Estos documentos, difundidos en EE.UU. y recogidos por la BBC, demuestran que Andrés no solo mantuvo contacto con Epstein tras sus acusaciones, sino que además le pasó informes sobre destinos estratégicos y oportunidades de inversión supervisadas por el gobierno británico y las fuerzas militares.
¿Por qué esto cambia el escenario?
Andrés fue despojado de sus títulos en octubre pasado por el rey Carlos III debido a su relación con Epstein.
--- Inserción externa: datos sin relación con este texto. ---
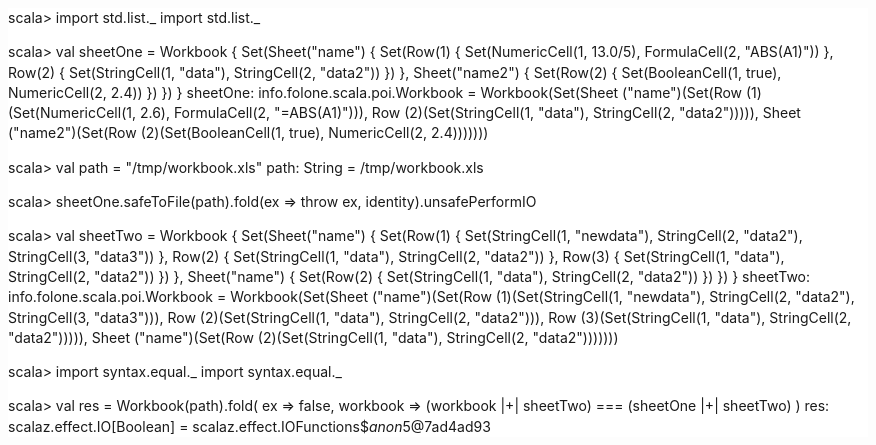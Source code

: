 scala> import std.list._
import std.list._

scala> val sheetOne = Workbook {
   Set(Sheet("name") {
     Set(Row(1) {
       Set(NumericCell(1, 13.0/5), FormulaCell(2, "ABS(A1)"))
     },
     Row(2) {
       Set(StringCell(1, "data"), StringCell(2, "data2"))
     })
   },
   Sheet("name2") {
     Set(Row(2) {
       Set(BooleanCell(1, true), NumericCell(2, 2.4))
     })
   })
 }
sheetOne: info.folone.scala.poi.Workbook = Workbook(Set(Sheet ("name")(Set(Row (1)(Set(NumericCell(1, 2.6), FormulaCell(2, "=ABS(A1)"))), Row (2)(Set(StringCell(1, "data"), StringCell(2, "data2"))))), Sheet ("name2")(Set(Row (2)(Set(BooleanCell(1, true), NumericCell(2, 2.4)))))))

scala> val path = "/tmp/workbook.xls"
path: String = /tmp/workbook.xls

scala> sheetOne.safeToFile(path).fold(ex ⇒ throw ex, identity).unsafePerformIO

scala> val sheetTwo = Workbook {
        Set(Sheet("name") {
          Set(Row(1) {
            Set(StringCell(1, "newdata"), StringCell(2, "data2"), StringCell(3, "data3"))
          },
          Row(2) {
            Set(StringCell(1, "data"), StringCell(2, "data2"))
          },
          Row(3) {
            Set(StringCell(1, "data"), StringCell(2, "data2"))
          })
        },
        Sheet("name") {
          Set(Row(2) {
            Set(StringCell(1, "data"), StringCell(2, "data2"))
          })
        })
      }
sheetTwo: info.folone.scala.poi.Workbook = Workbook(Set(Sheet ("name")(Set(Row (1)(Set(StringCell(1, "newdata"), StringCell(2, "data2"), StringCell(3, "data3"))), Row (2)(Set(StringCell(1, "data"), StringCell(2, "data2"))), Row (3)(Set(StringCell(1, "data"), StringCell(2, "data2"))))), Sheet ("name")(Set(Row (2)(Set(StringCell(1, "data"), StringCell(2, "data2")))))))

scala> import syntax.equal._
import syntax.equal._

scala> val res = Workbook(path).fold(
  ex       => false,
  workbook => (workbook |+| sheetTwo) === (sheetOne |+| sheetTwo)
)
res: scalaz.effect.IO[Boolean] = scalaz.effect.IOFunctions$$anon$5@7ad4ad93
Sin embargo, estos mensajes prueban que su vínculo fue más estrecho y comprometedor de lo que se admitía públicamente.
En pleno ejercicio de sus funciones oficiales, el ahora exduque pasó información sensible a un condenado por delitos graves, poniendo en riesgo la integridad y credibilidad de las instituciones británicas.
Peor aún: en Navidad de 2010 —aún proclamando públicamente cortar lazos con Epstein— seguía enviándole datos, y hasta lo invitó al Palacio de Buckingham junto con una mujer joven descrita en los correos como «muy mona».
¿Qué viene ahora?
- La presión puede escalar en Londres para una revisión completa de los protocolos de seguridad e información que envuelve a figuras públicas en cargos oficiales, y evitar que agendas políticas se mezclen con intereses personales tan cuestionables.
- También se abre el debate sobre responsabilidades legales y reputacionales en actividades en las que el Estado británico parece haber sido usado para propósitos fuera de control público.
- Finalmente, la credibilidad de la monarquía, ya golpeada, enfrenta otro golpe que no puede ser ignorado bajo discursos oficiales vacíos.
Andrés, que negó las acusaciones y cerró su vida pública en 2019 tras la publicación de testimonios que lo vinculan con abusos, tendrá que responder ahora ante un caso que desnuda mucho más que vínculos personales: expone hasta dónde llegan los riesgos de mezclar política y relaciones peligrosas.